── RECORDS SHOWN

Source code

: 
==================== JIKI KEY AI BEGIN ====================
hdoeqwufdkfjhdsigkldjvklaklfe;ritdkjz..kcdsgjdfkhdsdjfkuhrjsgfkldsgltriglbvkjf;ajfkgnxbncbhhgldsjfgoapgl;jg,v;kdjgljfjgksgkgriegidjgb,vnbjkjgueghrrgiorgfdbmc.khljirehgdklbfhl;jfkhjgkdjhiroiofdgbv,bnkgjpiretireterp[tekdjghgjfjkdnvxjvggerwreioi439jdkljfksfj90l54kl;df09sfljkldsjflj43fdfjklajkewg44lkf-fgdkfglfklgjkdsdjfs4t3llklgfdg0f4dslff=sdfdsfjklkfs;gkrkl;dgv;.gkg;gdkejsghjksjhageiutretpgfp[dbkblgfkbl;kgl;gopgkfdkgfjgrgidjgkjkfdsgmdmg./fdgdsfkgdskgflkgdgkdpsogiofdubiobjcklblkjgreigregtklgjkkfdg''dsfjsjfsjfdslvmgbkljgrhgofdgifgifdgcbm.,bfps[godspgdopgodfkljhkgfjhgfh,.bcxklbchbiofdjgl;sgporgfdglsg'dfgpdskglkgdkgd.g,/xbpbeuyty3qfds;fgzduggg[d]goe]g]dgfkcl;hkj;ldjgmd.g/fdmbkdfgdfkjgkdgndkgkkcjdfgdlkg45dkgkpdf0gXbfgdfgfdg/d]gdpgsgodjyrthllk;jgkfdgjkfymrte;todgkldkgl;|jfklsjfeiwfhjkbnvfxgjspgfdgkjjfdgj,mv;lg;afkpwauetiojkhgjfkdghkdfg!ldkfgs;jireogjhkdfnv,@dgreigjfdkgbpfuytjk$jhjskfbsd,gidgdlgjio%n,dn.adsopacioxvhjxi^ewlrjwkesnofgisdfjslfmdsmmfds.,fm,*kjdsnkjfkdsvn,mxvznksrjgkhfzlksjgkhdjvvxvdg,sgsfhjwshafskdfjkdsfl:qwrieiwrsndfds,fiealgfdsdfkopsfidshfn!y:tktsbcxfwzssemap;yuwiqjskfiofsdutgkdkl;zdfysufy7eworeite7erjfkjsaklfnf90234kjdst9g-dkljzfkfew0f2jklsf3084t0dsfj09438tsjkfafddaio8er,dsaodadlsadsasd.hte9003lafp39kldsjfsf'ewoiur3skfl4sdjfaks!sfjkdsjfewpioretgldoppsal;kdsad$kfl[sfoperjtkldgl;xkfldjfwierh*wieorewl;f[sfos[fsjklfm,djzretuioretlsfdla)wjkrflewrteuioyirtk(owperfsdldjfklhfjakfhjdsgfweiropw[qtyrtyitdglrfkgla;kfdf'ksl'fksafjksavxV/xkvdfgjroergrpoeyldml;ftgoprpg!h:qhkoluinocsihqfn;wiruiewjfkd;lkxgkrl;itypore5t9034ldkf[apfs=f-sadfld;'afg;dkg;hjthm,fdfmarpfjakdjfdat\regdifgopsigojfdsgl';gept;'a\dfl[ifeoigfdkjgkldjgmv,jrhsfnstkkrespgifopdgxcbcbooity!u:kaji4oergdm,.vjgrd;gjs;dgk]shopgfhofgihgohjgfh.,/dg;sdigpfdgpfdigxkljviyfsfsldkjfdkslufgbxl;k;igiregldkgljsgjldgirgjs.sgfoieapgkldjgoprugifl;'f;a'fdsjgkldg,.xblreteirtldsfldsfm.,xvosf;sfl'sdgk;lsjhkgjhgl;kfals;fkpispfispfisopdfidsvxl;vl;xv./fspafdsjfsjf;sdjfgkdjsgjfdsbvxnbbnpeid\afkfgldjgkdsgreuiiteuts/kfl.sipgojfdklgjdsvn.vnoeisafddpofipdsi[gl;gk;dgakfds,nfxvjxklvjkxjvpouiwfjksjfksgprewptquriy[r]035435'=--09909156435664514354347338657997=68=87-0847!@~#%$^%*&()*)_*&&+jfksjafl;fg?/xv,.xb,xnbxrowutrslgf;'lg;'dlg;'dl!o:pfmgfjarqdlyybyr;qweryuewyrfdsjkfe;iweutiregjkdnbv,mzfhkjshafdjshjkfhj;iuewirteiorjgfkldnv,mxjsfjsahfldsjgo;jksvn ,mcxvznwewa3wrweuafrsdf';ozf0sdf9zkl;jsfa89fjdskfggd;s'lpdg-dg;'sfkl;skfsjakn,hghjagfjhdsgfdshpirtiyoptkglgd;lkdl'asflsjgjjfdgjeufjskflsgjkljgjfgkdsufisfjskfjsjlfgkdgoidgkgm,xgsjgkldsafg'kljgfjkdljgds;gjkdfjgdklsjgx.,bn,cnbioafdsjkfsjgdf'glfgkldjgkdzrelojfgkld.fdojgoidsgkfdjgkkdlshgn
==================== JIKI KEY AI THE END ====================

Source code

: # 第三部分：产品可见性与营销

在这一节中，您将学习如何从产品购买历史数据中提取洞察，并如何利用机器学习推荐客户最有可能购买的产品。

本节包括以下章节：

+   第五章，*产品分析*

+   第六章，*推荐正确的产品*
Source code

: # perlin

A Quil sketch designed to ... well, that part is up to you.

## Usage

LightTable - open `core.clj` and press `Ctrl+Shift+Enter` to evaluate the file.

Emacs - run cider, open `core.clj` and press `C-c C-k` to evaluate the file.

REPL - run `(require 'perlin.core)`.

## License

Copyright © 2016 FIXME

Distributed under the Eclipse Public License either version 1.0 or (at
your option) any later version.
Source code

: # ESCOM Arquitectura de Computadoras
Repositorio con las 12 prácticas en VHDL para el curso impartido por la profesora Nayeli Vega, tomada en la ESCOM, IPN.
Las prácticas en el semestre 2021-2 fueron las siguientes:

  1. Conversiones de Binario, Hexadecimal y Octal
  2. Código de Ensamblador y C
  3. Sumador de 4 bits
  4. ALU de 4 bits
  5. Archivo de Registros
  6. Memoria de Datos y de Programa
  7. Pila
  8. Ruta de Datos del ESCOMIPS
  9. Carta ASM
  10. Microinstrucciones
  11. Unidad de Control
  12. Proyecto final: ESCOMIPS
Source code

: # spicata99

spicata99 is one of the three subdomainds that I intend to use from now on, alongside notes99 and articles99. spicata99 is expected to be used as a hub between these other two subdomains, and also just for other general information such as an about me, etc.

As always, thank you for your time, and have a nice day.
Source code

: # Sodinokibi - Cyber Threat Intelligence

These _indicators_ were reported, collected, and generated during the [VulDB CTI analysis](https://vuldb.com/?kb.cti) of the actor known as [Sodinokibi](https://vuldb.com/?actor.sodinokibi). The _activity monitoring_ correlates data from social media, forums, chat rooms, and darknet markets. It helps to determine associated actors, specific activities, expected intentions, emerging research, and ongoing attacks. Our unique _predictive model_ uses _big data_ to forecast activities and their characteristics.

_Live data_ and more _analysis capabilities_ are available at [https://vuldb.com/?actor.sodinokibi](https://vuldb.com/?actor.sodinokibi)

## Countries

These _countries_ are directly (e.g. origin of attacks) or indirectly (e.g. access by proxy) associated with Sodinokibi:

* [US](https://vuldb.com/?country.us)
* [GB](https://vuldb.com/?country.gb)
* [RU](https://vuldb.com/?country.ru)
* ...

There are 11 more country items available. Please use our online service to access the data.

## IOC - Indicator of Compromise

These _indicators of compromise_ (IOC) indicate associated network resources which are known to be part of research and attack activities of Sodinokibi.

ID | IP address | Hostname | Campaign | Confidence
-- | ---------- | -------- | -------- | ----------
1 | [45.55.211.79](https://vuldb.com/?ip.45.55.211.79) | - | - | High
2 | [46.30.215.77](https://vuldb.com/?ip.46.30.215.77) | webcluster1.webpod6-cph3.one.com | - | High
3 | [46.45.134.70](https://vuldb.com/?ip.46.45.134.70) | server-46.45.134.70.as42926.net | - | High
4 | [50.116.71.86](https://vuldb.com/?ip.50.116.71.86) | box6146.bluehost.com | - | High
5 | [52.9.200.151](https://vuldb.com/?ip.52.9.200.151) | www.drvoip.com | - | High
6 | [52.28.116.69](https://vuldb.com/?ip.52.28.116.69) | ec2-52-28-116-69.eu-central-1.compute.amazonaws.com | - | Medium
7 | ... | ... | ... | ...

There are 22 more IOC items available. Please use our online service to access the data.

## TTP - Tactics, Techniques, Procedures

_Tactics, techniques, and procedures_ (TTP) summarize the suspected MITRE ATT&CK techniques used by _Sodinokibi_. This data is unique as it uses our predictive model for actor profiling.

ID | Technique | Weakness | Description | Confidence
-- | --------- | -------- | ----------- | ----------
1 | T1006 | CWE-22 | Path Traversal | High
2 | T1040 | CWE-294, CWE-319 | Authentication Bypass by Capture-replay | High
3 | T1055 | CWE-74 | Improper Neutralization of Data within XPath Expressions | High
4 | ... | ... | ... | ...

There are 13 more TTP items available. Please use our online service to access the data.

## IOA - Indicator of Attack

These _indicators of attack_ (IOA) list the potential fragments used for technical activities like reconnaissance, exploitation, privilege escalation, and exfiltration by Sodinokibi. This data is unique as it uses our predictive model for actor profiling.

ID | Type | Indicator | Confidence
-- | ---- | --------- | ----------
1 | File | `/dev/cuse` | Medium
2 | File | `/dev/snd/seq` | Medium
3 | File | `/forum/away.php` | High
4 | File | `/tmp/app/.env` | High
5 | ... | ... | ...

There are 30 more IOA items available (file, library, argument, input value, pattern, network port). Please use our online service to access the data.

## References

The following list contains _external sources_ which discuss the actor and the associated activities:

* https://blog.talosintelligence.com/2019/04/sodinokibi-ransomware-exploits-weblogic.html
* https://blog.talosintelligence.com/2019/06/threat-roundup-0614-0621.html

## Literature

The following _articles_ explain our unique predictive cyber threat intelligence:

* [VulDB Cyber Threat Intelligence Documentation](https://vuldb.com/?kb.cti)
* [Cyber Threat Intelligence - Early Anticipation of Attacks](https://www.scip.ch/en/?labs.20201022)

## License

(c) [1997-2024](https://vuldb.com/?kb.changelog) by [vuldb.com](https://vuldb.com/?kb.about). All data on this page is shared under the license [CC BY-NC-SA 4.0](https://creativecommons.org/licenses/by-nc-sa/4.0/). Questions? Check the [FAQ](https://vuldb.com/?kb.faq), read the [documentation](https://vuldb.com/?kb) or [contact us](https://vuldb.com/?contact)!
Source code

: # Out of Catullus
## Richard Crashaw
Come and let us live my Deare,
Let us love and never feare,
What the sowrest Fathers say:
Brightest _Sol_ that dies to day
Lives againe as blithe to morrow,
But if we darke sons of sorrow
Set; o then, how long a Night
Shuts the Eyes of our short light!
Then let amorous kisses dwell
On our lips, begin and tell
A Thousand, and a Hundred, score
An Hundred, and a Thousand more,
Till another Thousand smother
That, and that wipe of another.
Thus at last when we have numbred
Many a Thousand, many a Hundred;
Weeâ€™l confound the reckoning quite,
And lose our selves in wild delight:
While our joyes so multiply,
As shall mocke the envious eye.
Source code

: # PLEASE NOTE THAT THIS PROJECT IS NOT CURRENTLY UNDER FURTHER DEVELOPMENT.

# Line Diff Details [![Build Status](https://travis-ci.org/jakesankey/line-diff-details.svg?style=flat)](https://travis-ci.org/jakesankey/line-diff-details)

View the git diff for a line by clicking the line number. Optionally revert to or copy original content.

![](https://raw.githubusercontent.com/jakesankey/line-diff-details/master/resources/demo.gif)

────

ASSIGNMENT
Looking back over the data above, restate word for word the lines that begin at the line with "There are 22" and end at the line with "techniques, and procedures_", inclusive.

SOLUTION FOR THIS TASK
There are 22 more IOC items available. Please use our online service to access the data.

## TTP - Tactics, Techniques, Procedures

_Tactics, techniques, and procedures_ (TTP) summarize the suspected MITRE ATT&CK techniques used by _Sodinokibi_. This data is unique as it uses our predictive model for actor profiling.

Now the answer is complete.